Eric Lempel, project director at The NPD Group, which tracks consumer markets, noted that, where most companies sell the software and move on, online game makers "have the additional revenue every month." In fact, the total revenue from "Ultima Online" and "EverQuest" to date come close to matching such big retail hits as "Command & Conquer" and "Big Game Hunter" -- and both games have the potential to go a lot farther.
Such performance explains Microsoft's and SegaSoft's desire to play in a market that most analysts consider too small to track."It obviously takes a certain kind of person to play these games," said Jeremy Schwartz, senior analyst at Forrester Research. "Yet, the whole community around the games -- the fact that people with gainful employment are spending thirty or forty hours online -- makes it much more interesting for companies."
Origin Systems, for one, has no doubts about the segment.
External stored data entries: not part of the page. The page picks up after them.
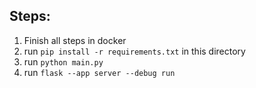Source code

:## Steps:
1. Finish all steps in docker
2. run `pip install -r requirements.txt` in this directory
3. run `python main.py`
4. run `flask --app server --debug run`
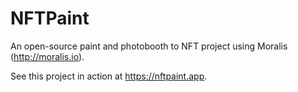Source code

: # NFTPaint

An open-source paint and photobooth to NFT project using Moralis (http://moralis.io).

See this project in action at https://nftpaint.app.
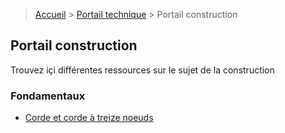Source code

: > [Accueil](../../) > [Portail technique](../) > Portail construction

## Portail construction

Trouvez içi différentes ressources sur le sujet de la construction

### Fondamentaux

- [Corde et corde à treize noeuds](./corde-treize-noeuds)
After the coming release of the final sequel to its long-running "Ultima" series next year, the company's five development teams will eschew single-player games and instead focus on a variety of online multiplayer projects. "Ultima Online 2", which will succeed but not replace "Ultima Online", will be released next year, and the company intends to develop a game based on its Wing Commander universe.
Microsoft believes "Asheron's Call" will make the company a major power in this market as well. The company saw almost 80,000 people open up accounts on The Microsoft Network to register for the open beta test. More than 6,000 players logged on to watch the beta test's conclusion, which featured the end of the world, as staged by game creator Turbine Entertainment Software (Microsoft is the game's publisher.)
"We are really happy that 'Ultima Online' and 'EverQuest' have done so well," said Matthew Ford, program manager for the Microsoft Network and "Asheron's Call". "It validates what we are trying to do and shows that there is a market."
The rewards could be great: If "Asheron's Call" can match the success of Sony's "EverQuest," MSN could see its simultaneous online users double, from 50,000 at its peak today to more than 100,000. Still, the same loyalty that the current games enjoy, and that Microsoft and SegaSoft hope to engender, could present a hurdle for newcomers.
An informal poll of many "EverQuest" players online and in chat rooms found few who wanted to switch to "Asheron's Call." One player, who uses the online name Egwene_Alvere, liked the established community of "EverQuest." "After playing the game, I feel much more a part of the social aspect," the player said. "I won't switch."
"Ultima Online"'s continued success in the face of the runaway hit "EverQuest" says a lot about that sort of loyalty: Sony's entry into virtual persistent worlds basically doubled the size of the market. "Everyone's going to want to check out 'Asheron's Call,' " said Origin's Bell. But he expects "Ultima" users will stay with the game.
For Microsoft and Sega, success will be better defined by their ability to sign on new players than to win over the old players. Even Origin will test its players' loyalty when the company releases its second foray into the market, "Ultima Online 2," next year.
"We think the games will complement each other," Bell said. "But in reality, there are not a fixed number of people interested in these new worlds. We are not worried that one game will cannibalise the other. It's not a zero-sum game."
"We believe this whole medium is in its infancy. It's akin to the TV in the 1950s, " Bell added.